[Dataset entries]
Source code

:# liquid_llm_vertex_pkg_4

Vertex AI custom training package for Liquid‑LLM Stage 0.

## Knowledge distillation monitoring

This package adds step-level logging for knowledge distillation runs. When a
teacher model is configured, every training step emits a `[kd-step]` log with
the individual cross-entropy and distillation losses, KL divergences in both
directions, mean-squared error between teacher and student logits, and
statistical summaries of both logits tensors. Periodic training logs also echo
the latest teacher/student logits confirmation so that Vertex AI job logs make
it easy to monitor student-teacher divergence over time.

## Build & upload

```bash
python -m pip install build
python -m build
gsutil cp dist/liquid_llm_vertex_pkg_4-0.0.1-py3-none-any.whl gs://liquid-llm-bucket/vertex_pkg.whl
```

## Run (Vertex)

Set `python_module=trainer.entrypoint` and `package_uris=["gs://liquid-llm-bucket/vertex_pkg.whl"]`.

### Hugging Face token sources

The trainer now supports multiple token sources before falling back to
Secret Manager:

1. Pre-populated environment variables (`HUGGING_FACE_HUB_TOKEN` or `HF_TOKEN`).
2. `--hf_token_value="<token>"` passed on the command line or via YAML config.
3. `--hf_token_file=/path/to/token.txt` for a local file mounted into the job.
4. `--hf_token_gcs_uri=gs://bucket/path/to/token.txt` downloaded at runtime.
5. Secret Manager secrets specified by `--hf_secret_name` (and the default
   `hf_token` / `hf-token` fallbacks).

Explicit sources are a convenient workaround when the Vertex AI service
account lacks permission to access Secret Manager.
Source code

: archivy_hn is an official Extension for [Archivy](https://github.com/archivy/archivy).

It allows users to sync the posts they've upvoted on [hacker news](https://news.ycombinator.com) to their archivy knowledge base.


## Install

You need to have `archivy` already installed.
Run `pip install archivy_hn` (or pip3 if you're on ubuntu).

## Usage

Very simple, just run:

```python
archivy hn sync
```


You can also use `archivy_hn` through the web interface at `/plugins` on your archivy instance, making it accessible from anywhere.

§ Exercise objective
Retype all of the records above without a single alteration.

§ Response below
Source code

:# liquid_llm_vertex_pkg_4

Vertex AI custom training package for Liquid‑LLM Stage 0.

## Knowledge distillation monitoring

This package adds step-level logging for knowledge distillation runs. When a
teacher model is configured, every training step emits a `[kd-step]` log with
the individual cross-entropy and distillation losses, KL divergences in both
directions, mean-squared error between teacher and student logits, and
statistical summaries of both logits tensors. Periodic training logs also echo
the latest teacher/student logits confirmation so that Vertex AI job logs make
it easy to monitor student-teacher divergence over time.

## Build & upload

```bash
python -m pip install build
python -m build
gsutil cp dist/liquid_llm_vertex_pkg_4-0.0.1-py3-none-any.whl gs://liquid-llm-bucket/vertex_pkg.whl
```

## Run (Vertex)

Set `python_module=trainer.entrypoint` and `package_uris=["gs://liquid-llm-bucket/vertex_pkg.whl"]`.

### Hugging Face token sources

The trainer now supports multiple token sources before falling back to
Secret Manager:

1. Pre-populated environment variables (`HUGGING_FACE_HUB_TOKEN` or `HF_TOKEN`).
2. `--hf_token_value="<token>"` passed on the command line or via YAML config.
3. `--hf_token_file=/path/to/token.txt` for a local file mounted into the job.
4. `--hf_token_gcs_uri=gs://bucket/path/to/token.txt` downloaded at runtime.
5. Secret Manager secrets specified by `--hf_secret_name` (and the default
   `hf_token` / `hf-token` fallbacks).

Explicit sources are a convenient workaround when the Vertex AI service
account lacks permission to access Secret Manager.
Source code

: archivy_hn is an official Extension for [Archivy](https://github.com/archivy/archivy).

It allows users to sync the posts they've upvoted on [hacker news](https://news.ycombinator.com) to their archivy knowledge base.


## Install

You need to have `archivy` already installed.
Run `pip install archivy_hn` (or pip3 if you're on ubuntu).

## Usage

Very simple, just run:

```python
archivy hn sync
```


You can also use `archivy_hn` through the web interface at `/plugins` on your archivy instance, making it accessible from anywhere.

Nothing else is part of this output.